═══ SUPPLIED DATA ═══

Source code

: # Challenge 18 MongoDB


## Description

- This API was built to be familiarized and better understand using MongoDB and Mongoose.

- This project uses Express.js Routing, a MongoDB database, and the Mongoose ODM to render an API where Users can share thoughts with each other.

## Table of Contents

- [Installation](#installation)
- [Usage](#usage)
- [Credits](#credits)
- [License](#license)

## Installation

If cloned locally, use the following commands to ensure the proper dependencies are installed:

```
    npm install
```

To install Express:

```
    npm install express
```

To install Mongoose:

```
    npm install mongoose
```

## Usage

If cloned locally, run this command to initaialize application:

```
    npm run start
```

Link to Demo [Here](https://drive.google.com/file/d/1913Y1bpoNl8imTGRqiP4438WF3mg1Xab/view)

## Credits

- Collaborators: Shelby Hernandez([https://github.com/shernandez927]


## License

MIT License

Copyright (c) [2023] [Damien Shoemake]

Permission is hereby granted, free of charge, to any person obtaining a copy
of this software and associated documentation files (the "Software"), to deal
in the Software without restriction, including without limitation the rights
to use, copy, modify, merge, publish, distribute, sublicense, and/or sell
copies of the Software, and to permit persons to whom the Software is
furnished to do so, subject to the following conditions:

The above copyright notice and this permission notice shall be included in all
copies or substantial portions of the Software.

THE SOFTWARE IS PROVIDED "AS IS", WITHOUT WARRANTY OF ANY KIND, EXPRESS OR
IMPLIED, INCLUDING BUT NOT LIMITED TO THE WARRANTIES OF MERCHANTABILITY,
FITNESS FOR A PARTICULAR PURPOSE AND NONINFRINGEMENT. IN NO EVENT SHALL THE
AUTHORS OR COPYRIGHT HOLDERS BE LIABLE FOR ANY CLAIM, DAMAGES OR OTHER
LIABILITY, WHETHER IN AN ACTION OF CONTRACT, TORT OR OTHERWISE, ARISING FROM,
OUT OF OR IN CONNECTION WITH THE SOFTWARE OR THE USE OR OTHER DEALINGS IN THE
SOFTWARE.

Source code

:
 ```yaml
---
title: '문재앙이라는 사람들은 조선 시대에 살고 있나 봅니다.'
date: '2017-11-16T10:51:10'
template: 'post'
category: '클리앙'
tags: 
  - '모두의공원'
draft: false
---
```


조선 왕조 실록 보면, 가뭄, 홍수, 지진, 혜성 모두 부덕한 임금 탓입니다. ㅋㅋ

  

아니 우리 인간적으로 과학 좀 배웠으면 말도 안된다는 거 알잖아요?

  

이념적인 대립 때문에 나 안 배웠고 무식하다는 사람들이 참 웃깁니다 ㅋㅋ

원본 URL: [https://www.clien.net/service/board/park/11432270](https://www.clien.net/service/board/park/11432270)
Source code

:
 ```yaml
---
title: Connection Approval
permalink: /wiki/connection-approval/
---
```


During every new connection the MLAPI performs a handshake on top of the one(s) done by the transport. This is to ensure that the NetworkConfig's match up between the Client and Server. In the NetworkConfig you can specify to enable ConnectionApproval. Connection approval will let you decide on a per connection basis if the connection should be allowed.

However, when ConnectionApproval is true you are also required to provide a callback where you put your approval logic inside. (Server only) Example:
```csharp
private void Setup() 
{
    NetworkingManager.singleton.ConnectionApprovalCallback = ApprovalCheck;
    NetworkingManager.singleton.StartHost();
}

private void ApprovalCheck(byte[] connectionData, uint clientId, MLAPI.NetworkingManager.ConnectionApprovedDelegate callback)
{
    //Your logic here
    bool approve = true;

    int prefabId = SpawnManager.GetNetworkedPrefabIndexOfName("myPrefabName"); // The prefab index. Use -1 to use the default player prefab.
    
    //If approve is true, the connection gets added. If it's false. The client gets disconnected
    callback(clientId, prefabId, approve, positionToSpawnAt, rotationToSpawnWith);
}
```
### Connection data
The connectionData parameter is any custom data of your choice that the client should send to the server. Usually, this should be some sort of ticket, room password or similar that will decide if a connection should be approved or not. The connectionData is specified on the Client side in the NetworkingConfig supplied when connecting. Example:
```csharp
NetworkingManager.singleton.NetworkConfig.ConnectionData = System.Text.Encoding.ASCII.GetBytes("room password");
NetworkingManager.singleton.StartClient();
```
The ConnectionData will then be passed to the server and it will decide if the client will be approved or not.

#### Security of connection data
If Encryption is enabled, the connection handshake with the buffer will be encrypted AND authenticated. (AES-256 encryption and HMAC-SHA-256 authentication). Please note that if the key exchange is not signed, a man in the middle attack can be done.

═══

• _PROBLEM STATEMENT_: Your response should be the lines of the entries above that include the string "private".

• _OUTPUT FOR THIS TASK_:
private void Setup() 
private void ApprovalCheck(byte[] connectionData, uint clientId, MLAPI.NetworkingManager.ConnectionApprovedDelegate callback)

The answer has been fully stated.